Frenchy's Chicken is a restaurant chain in Houston, Texas, selling Louisiana Creole cuisine. It was established in 1969 by Percy "Frenchy" Creuzot Jr.

In 2010 Allan Turner of the Houston Chronicle wrote that the original location, still operated by the founding family, and the chain-operated locations together have a "loyal clientele". Houston R&B artist Beyoncé Knowles made references to the chain in her music.

==History==
In 1969 Percy "Frenchy" Creuzot Jr., a New Orleans native who had traveled to Houston for sales work, and Sallie, his wife, established the restaurant. The original restaurant, in the Third Ward area, is in proximity to both the University of Houston and Texas Southern University. Creuzot's wife had operated the original location.

Creuzot opened the store by leasing a storefront in the Third Ward area with $2,000 ($ when adjusted for inflation). Creuzot originally planned to name the restaurant "Etienne" after a shortened form of the middle name of his daughter. Creuzot stated that a friend believed that potential customers would not know how to spell or pronounce it or find it in a phone book, so he suggested "Frenchy's Po-Boys" as a name.

The original restaurant opened on July 3, 1969. On that day, the restaurant received $14 ($ when adjusted for inflation). Creuzot used a shoebox to store cash until he had enough money to buy a cash register. Over the summer, the business slowly increased. When university students began attending classes in the fall, business tremendously increased.

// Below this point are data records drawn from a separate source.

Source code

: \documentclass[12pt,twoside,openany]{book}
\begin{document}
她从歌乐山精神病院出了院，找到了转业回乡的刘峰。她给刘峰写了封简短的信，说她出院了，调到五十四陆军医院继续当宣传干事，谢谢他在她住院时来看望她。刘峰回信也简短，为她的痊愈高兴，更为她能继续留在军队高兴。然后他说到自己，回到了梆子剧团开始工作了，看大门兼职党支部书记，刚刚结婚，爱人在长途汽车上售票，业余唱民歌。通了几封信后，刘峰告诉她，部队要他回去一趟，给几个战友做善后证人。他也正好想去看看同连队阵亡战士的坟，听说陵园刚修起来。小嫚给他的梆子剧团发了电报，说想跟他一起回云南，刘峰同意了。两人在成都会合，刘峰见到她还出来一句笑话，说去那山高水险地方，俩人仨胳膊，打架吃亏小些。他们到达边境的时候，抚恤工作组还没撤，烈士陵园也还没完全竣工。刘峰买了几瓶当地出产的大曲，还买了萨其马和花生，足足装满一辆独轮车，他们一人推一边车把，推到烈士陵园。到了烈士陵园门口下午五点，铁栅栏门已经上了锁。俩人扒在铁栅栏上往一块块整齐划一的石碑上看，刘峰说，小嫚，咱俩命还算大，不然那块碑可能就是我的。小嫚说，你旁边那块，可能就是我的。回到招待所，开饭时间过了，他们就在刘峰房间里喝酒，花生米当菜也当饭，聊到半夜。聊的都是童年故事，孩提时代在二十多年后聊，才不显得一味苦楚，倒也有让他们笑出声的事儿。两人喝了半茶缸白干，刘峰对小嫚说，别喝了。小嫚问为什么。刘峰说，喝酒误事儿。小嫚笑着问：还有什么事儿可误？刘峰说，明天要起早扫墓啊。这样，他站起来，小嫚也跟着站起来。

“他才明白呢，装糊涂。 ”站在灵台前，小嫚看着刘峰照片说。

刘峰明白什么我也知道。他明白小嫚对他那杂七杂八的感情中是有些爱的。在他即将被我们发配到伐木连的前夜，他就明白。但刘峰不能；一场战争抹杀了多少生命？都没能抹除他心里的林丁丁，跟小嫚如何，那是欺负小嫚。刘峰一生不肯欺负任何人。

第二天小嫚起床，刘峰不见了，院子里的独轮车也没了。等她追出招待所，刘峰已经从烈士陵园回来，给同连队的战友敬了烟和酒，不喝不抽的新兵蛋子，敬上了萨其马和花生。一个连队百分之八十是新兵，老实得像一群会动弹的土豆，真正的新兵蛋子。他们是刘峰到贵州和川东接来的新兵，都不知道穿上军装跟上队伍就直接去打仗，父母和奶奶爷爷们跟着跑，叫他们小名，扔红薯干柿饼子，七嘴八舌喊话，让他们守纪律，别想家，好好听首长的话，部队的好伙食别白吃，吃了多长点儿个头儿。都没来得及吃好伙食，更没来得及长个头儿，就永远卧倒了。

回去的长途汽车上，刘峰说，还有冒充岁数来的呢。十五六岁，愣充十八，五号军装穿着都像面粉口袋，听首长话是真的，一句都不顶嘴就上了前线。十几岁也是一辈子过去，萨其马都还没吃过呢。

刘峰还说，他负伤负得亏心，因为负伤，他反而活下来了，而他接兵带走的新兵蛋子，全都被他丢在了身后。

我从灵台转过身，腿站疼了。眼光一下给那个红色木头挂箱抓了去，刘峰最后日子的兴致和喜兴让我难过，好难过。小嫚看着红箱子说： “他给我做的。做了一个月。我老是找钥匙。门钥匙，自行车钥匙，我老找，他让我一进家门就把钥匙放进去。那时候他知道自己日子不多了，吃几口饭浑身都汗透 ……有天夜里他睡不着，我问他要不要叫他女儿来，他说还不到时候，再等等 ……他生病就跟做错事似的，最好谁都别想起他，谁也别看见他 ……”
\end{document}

Initially Creuzot's restaurant sold red beans and rice, hot sausage, and oyster loaf. An automobile dealer adjacent to the restaurant, Jesse Hearns, suggested and persuaded Creuzot into adding fried chicken into the menu. Creuzot stated that Hearns went to the restaurant and cooked the chicken for him, and "If he hadn't, I probably wouldn't." Hearns argued that Creuzot did not need to teach Houstonians how to eat fried chicken while he would have to teach them how to eat other kinds of Louisiana food, and that Houstonians were familiar with fried chicken; if the Houstonians liked fried chicken, Creuzot would be able to introduce them to other kinds of food. Creuzot received a recipe for fried chicken from a family friend in New Orleans and Creuzot himself slightly modified the recipe. The restaurant's name changed to "Frenchy's Creole-Fried Chicken". By 1985 the chicken made up over 75% of Creuzot's business. Creuzot gained the nickname "Frenchy" because people associated the name of the restaurant with him.

In order to compete with a Church's Chicken location across the street and less than one block away, Creuzot made the closing time later, to 5 a.m. In his late night operations he collected the money before making the food, and he only served fried chicken and french fries. Creuzot often began frying chicken just after Church's closed.

The Handbook of Texas stated that the original restaurant became a "training ground" for members of the Creuzot family.

===1970s===
In 1974, when interviewed by the Houston Chronicle, Creuzot stated that he felt satisfaction in regards to the financial performance of his original restaurant but he wanted to be on the Black Enterprise list of the top 100 businesses owned by black people in the United States.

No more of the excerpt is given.